The prototype WFL

I wasn’t a history major in college, nor did I ever work for the World Football League. But when it comes to the history of the WFL, I’ve always considered myself to have a pretty good working knowledge of its timeline.

Yet when you let research take you in whatever direction it happens to go, you sometimes end up with a surprise.  And thanks to a happy accident, I recently learned something new about the formation of the league.
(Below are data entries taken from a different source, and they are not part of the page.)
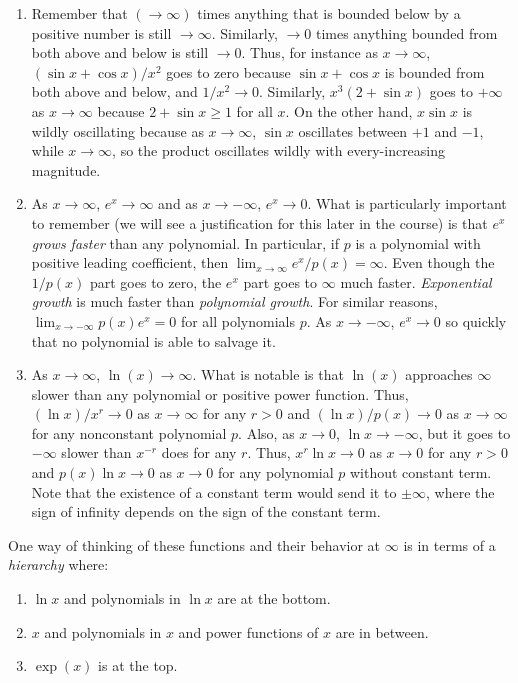 \documentclass[10pt]{amsart}
\begin{document}
\begin{enumerate}
\item Remember that $(\to \infty)$ times anything that is bounded
  below by a positive number is still $\to \infty$. Similarly, $\to 0$
  times anything bounded from both above and below is still $\to
  0$. Thus, for instance as $x \to \infty$, $(\sin x + \cos x)/x^2$
  goes to zero because $\sin x + \cos x$ is bounded from both above
  and below, and $1/x^2 \to 0$. Similarly, $x^3(2 + \sin x)$ goes to
  $+\infty$ as $x \to \infty$ because $2 + \sin x \ge 1$ for all
  $x$. On the other hand, $x\sin x$ is wildly oscillating because as
  $x \to \infty$, $\sin x$ oscillates between $+1 $ and $-1$, while $x
  \to \infty$, so the product oscillates wildly with every-increasing
  magnitude.
\item As $x \to \infty$, $e^x \to \infty$ and as $x \to -\infty$, $e^x
  \to 0$. What is particularly important to remember (we will see a
  justification for this later in the course) is that $e^x$ {\em grows
  faster} than any polynomial. In particular, if $p$ is a polynomial
  with positive leading coefficient, then $\lim_{x \to \infty}
  e^x/p(x) = \infty$. Even though the $1/p(x)$ part goes to zero, the
  $e^x$ part goes to $\infty$ much faster. {\em Exponential growth} is
  much faster than {\em polynomial growth}. For similar reasons,
  $\lim_{x \to -\infty} p(x)e^x = 0$ for all polynomials $p$. As $x
  \to -\infty$, $e^x \to 0$ so quickly that no polynomial is able to
  salvage it.
\item As $x \to \infty$, $\ln(x) \to \infty$. What is notable is that
  $\ln(x)$ approaches $\infty$ slower than any polynomial or positive
  power function. Thus, $(\ln x)/x^r \to 0$ as $x \to \infty$ for any
  $r > 0$ and $(\ln x)/p(x) \to 0$ as $x \to \infty$ for any
  nonconstant polynomial $p$. Also, as $x \to 0$, $\ln x \to -\infty$,
  but it goes to $-\infty$ slower than $x^{-r}$ does for any
  $r$. Thus, $x^r \ln x \to 0$ as $x \to 0$ for any $r > 0$ and $p(x)
  \ln x \to 0$ as $x \to 0$ for any polynomial $p$ without constant
  term. Note that the existence of a constant term would send it to
  $\pm \infty$, where the sign of infinity depends on the sign of the
  constant term.
\end{enumerate}

One way of thinking of these functions and their behavior
at $\infty$ is in terms of a {\em hierarchy} where:

\begin{enumerate}
\item $\ln x$ and polynomials in $\ln x$ are at the bottom.
\item $x$ and polynomials in $x$ and power functions of $x$ are in between.
\item $\exp(x)$ is at the top.
\end{enumerate}
\end{document}
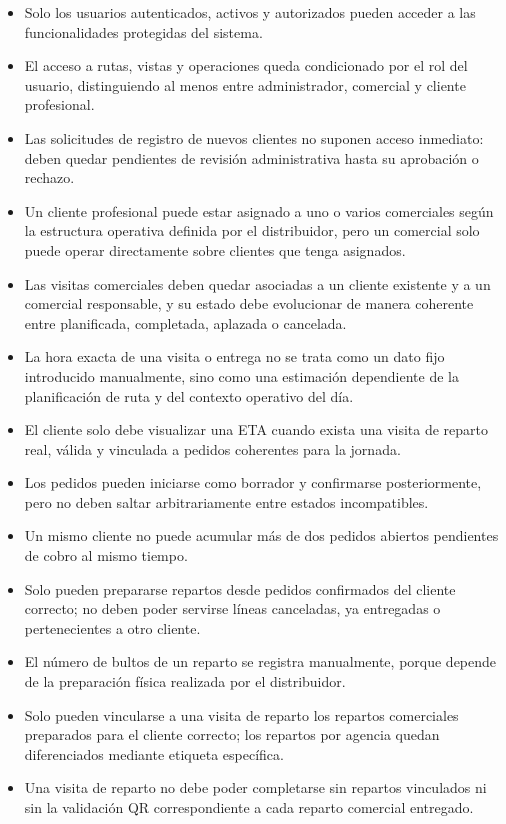 \begin{itemize}
    \item Solo los usuarios autenticados, activos y autorizados pueden acceder a las funcionalidades protegidas del sistema.
    \item El acceso a rutas, vistas y operaciones queda condicionado por el rol del usuario, distinguiendo al menos entre administrador, comercial y cliente profesional.
    \item Las solicitudes de registro de nuevos clientes no suponen acceso inmediato: deben quedar pendientes de revisión administrativa hasta su aprobación o rechazo.
    \item Un cliente profesional puede estar asignado a uno o varios comerciales según la estructura operativa definida por el distribuidor, pero un comercial solo puede operar directamente sobre clientes que tenga asignados.
    \item Las visitas comerciales deben quedar asociadas a un cliente existente y a un comercial responsable, y su estado debe evolucionar de manera coherente entre planificada, completada, aplazada o cancelada.
    \item La hora exacta de una visita o entrega no se trata como un dato fijo introducido manualmente, sino como una estimación dependiente de la planificación de ruta y del contexto operativo del día.
    \item El cliente solo debe visualizar una ETA cuando exista una visita de reparto real, válida y vinculada a pedidos coherentes para la jornada.
    \item Los pedidos pueden iniciarse como borrador y confirmarse posteriormente, pero no deben saltar arbitrariamente entre estados incompatibles.
    \item Un mismo cliente no puede acumular más de dos pedidos abiertos pendientes de cobro al mismo tiempo.
    \item Solo pueden prepararse repartos desde pedidos confirmados del cliente correcto; no deben poder servirse líneas canceladas, ya entregadas o pertenecientes a otro cliente.
    \item El número de bultos de un reparto se registra manualmente, porque depende de la preparación física realizada por el distribuidor.
    \item Solo pueden vincularse a una visita de reparto los repartos comerciales preparados para el cliente correcto; los repartos por agencia quedan diferenciados mediante etiqueta específica.
    \item Una visita de reparto no debe poder completarse sin repartos vinculados ni sin la validación QR correspondiente a cada reparto comercial entregado.

\end{itemize}
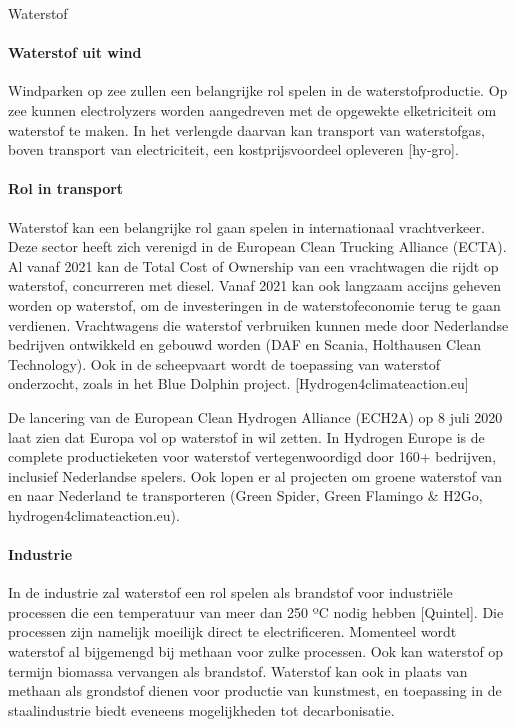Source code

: \begin{voorstel}{Waterstof}
\begin{multicols*}{2}
\begin{overwegingen}
\paragraph{Waterstof uit wind}
Windparken op zee zullen een belangrijke rol spelen in de waterstofproductie. Op zee kunnen electrolyzers worden aangedreven met de opgewekte elketriciteit om waterstof te maken. In het verlengde daarvan kan transport van waterstofgas, boven transport van electriciteit, een kostprijsvoordeel opleveren [hy-gro].

\paragraph{Rol in transport}
Waterstof kan een belangrijke rol gaan spelen in internationaal vrachtverkeer. Deze sector heeft zich verenigd in de European Clean Trucking Alliance (ECTA). Al vanaf 2021 kan de Total Cost of Ownership van een vrachtwagen die rijdt op waterstof, concurreren met diesel. Vanaf 2021 kan ook langzaam accijns geheven worden op waterstof, om de investeringen in de waterstofeconomie terug te gaan verdienen. Vrachtwagens die waterstof verbruiken kunnen mede door Nederlandse bedrijven ontwikkeld en gebouwd worden (DAF en Scania, Holthausen Clean Technology). Ook in de scheepvaart wordt de toepassing van waterstof onderzocht, zoals in het Blue Dolphin project. [Hydrogen4climateaction.eu]

De lancering van de European Clean Hydrogen Alliance (ECH2A) op 8 juli 2020 laat zien dat Europa vol op waterstof in wil zetten. In Hydrogen Europe is de complete productieketen voor waterstof vertegenwoordigd door 160+ bedrijven, inclusief Nederlandse spelers. Ook lopen er al projecten om groene waterstof van en naar Nederland te transporteren (Green Spider, Green Flamingo \& H2Go, hydrogen4climateaction.eu).

\paragraph{Industrie}
In de industrie zal waterstof een rol spelen als brandstof voor industriële processen die een temperatuur van meer dan 250 ºC nodig hebben [Quintel]. Die processen zijn namelijk moeilijk direct te electrificeren. Momenteel wordt waterstof al bijgemengd bij methaan voor zulke processen. Ook kan waterstof op termijn biomassa vervangen als brandstof. Waterstof kan ook in plaats van methaan als grondstof dienen voor productie van kunstmest, en toepassing in de staalindustrie biedt eveneens mogelijkheden tot decarbonisatie.


\end{overwegingen}
\end{multicols*}
\end{voorstel}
Scott Adamson writes stuff. Follow him on Twitter @adamsonsl

Namely, a “World Football League” was proposed by Louis P. Roberts in early 1973.

Now, you ask most people who they think conjured the idea of the World Football League and if they have a passing knowledge of it they’ll say Gary Davidson.

Look a little further, though, and you discover that Tony Razzano and Louis S. Goldman planned a global circuit about the same time as Davidson, if not before. Both groups announced their organizations in October, 1973, but Razzano and Goldman had to change the name of theirs to Universal Football League since Davidson beat them to the WFL punch when he held the first press conference among the competing leagues.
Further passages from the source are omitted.